Weiche Warnzeichen gibt es?
Prof. Dr. med. W. A. Scherbaum: Trockene, rissige Haut, übermäßige Hornhautbildung und herabgesetztes Empfindungsvermögen, aber auch Taubheitsgefühl, Kribbeln und Brennen - vor allem in Ruhe und nachts - sind Hinweise auf eine Nervenschädigung. Bläulich marmorierte Haut und Schmerzen beim Gehen deuten auf arterielle Durchblutungsstörungen hin. Beides sollte vom Arzt abgeklärt werden.
Wann empfiehlt sich ein Arztbesuch?
Prof. Dr. med. W. A. Scherbaum: Grundsätzlich sollte jeder Diabetiker seine Füße regelmäßig vom Arzt kontrollieren lassen.
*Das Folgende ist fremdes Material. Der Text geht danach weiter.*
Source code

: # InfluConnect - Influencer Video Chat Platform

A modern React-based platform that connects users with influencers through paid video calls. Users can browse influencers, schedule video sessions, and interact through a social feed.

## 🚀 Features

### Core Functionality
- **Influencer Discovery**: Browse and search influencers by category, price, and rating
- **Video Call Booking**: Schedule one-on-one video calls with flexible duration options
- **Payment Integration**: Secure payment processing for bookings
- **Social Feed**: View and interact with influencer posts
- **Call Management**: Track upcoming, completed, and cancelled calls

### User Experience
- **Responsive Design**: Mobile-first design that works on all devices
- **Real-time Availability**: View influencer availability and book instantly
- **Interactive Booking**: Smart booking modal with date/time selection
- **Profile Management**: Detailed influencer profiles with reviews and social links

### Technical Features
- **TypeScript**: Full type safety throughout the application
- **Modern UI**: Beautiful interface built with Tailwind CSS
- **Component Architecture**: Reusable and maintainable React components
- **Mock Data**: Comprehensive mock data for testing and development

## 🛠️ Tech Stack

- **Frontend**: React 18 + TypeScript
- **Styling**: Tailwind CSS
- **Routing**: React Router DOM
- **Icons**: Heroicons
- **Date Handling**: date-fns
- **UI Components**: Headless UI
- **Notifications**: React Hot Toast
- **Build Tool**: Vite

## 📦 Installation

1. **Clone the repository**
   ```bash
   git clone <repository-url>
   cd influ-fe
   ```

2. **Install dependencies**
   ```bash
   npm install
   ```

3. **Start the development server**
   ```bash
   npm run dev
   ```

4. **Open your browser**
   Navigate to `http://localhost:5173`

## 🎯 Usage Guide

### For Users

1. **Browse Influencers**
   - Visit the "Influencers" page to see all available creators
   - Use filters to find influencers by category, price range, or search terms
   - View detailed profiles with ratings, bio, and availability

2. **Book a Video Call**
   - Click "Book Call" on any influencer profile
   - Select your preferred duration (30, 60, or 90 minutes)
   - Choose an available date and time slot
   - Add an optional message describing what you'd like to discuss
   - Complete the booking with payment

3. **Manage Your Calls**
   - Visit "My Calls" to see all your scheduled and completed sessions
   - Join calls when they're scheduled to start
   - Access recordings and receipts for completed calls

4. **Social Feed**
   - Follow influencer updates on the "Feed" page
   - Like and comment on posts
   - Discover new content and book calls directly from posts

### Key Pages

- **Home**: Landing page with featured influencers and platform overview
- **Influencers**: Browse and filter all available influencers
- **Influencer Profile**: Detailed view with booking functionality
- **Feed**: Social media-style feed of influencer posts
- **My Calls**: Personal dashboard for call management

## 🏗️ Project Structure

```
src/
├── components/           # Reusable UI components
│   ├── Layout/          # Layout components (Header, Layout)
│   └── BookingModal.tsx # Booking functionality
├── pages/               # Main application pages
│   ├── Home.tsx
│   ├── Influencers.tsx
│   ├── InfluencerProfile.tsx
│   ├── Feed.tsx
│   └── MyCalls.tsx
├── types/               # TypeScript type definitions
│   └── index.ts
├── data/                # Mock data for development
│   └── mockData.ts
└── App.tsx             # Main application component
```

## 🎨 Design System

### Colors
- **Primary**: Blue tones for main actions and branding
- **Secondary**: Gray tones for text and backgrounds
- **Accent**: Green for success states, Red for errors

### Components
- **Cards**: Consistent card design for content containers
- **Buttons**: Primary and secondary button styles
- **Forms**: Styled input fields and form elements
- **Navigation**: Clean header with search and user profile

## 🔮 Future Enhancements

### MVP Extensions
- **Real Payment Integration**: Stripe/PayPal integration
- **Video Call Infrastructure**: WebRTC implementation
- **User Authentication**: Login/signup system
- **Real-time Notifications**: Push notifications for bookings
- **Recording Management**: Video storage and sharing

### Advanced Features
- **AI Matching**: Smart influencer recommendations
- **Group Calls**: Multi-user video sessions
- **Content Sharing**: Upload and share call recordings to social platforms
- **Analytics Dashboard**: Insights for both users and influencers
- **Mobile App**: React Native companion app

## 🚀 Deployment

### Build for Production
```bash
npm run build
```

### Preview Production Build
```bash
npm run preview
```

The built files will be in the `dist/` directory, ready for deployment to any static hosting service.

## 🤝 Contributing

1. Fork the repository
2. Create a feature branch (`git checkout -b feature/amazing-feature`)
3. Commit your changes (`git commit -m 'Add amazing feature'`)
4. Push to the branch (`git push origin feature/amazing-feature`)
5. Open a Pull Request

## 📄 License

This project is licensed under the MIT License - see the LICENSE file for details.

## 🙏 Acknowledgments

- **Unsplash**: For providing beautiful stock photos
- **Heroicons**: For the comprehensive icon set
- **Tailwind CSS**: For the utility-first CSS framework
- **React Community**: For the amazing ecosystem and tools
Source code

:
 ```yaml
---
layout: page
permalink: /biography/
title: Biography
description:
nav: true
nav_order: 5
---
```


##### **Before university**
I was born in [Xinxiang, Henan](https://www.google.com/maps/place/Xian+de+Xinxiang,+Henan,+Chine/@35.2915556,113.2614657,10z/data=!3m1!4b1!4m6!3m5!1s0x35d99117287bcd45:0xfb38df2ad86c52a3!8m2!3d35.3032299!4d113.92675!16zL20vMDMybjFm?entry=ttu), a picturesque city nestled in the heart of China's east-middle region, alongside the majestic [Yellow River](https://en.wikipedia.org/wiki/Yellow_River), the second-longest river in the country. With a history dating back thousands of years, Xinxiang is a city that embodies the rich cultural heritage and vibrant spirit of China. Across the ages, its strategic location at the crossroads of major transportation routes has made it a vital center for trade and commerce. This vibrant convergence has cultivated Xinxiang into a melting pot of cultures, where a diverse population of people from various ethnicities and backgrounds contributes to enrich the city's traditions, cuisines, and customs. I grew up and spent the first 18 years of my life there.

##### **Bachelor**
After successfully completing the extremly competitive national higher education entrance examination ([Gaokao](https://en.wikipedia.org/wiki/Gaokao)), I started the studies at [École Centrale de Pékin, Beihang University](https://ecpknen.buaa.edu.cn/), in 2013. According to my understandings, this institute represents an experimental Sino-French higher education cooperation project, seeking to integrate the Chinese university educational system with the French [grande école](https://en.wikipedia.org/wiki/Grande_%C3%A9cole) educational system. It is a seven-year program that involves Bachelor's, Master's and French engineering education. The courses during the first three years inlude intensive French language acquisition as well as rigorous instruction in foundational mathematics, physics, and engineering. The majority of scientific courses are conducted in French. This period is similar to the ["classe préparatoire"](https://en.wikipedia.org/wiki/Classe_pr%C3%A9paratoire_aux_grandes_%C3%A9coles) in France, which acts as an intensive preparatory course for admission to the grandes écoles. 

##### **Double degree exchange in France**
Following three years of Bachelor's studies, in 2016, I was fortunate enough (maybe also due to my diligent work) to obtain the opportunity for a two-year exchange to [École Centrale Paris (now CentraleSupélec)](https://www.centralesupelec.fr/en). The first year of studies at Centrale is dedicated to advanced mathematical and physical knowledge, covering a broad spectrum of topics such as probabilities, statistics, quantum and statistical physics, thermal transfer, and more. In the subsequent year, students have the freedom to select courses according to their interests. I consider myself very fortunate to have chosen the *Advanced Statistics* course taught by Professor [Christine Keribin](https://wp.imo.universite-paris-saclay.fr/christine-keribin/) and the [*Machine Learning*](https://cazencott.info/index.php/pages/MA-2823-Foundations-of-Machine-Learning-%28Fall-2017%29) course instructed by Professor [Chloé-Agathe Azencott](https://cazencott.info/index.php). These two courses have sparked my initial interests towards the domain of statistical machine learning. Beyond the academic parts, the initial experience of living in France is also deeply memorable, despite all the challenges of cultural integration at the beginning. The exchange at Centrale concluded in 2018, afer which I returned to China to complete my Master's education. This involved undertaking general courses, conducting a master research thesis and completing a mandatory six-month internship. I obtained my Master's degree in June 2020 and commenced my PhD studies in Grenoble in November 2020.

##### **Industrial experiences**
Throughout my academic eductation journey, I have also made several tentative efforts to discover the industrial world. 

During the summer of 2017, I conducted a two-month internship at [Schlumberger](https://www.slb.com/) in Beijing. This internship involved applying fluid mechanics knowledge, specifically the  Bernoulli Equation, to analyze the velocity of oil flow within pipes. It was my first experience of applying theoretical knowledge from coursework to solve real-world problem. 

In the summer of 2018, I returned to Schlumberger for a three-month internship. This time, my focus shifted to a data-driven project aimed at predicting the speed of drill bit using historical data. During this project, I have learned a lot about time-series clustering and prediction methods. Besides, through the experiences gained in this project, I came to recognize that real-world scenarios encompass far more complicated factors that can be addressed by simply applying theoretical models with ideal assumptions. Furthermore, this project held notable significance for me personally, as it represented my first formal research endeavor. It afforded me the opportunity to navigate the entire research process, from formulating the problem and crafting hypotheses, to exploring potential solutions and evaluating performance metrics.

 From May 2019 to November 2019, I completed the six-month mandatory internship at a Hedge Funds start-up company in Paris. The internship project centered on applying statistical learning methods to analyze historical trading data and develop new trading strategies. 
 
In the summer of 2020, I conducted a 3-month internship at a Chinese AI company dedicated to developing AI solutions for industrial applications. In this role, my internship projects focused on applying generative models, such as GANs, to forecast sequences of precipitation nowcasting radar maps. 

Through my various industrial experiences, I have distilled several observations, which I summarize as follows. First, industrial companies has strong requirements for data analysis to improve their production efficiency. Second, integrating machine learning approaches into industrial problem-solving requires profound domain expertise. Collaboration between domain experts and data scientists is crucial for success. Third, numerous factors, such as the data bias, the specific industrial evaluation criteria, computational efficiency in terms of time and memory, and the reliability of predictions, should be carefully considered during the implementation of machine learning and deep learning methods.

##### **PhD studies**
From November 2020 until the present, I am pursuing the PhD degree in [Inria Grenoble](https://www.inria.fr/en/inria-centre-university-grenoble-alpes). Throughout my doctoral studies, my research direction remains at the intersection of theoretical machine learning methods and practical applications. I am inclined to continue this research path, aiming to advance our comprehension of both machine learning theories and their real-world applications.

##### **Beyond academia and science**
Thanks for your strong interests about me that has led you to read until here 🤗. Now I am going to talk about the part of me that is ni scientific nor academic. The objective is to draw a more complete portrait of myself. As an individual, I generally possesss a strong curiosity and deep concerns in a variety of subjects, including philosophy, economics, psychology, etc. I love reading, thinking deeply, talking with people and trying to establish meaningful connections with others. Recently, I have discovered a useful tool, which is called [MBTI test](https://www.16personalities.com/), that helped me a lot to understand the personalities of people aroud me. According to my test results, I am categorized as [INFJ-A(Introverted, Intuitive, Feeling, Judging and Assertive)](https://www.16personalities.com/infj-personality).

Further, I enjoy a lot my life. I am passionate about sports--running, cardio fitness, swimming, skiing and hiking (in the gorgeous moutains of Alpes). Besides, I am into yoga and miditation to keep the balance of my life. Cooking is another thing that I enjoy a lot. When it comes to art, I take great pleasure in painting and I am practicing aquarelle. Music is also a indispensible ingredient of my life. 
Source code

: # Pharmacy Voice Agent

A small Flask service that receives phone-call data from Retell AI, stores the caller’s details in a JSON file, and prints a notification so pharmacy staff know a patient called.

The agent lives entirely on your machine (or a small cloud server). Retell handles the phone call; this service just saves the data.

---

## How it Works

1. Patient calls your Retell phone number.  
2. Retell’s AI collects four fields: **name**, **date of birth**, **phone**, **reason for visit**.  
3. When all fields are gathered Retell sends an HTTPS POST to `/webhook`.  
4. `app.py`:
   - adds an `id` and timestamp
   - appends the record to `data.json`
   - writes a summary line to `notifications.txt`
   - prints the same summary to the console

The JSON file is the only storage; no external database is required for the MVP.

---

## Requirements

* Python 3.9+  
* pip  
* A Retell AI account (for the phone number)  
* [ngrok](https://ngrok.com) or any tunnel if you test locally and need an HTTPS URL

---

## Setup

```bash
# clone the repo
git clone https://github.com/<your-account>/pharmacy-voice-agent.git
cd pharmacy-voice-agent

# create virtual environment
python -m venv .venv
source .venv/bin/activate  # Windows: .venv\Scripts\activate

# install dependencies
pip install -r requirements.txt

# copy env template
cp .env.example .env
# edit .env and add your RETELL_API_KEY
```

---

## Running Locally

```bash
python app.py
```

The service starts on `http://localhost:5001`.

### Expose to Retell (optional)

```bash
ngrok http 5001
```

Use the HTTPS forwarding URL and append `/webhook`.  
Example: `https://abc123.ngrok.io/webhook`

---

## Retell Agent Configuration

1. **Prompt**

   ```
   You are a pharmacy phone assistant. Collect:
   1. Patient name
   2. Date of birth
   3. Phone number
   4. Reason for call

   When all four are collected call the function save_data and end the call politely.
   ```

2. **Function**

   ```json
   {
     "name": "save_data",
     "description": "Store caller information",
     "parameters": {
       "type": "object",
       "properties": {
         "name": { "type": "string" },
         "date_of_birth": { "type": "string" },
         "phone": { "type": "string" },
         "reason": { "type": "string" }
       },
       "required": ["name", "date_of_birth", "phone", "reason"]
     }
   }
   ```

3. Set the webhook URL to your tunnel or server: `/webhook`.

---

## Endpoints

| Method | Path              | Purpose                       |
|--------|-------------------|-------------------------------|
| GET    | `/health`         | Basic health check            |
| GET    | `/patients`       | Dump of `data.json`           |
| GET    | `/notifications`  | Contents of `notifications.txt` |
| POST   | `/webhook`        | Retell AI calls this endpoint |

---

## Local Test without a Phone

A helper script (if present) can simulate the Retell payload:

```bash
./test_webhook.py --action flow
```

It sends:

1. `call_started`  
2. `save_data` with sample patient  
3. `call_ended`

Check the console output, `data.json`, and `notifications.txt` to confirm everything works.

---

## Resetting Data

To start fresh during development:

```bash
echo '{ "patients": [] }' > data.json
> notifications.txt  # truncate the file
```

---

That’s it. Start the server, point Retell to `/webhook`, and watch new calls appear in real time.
Zeichen einer Nervenschädigung oder einer arteriellen Durchblutungsstörung muss der Arzt abklären. Ein sofortiger Arztbesuch ist ratsam, wenn offene Wunden, blutende, nässende oder eiternde Stellen neu auftreten oder bereits behandelte Wunden sich verschlimmern. Ebenso empfiehlt sich ein Arztbesuch, wenn am Fuß Zeichen einer Entzündung auftreten, also Rötung und Schwellung, gegebenenfalls auch Überwärmung und Schmerzen, wobei Schmerzen wegen der Nervenschädigung ganz fehlen können. Auch Schwarzverfärbungen der Haut am Fuß muss man sofort dem Arzt zeigen.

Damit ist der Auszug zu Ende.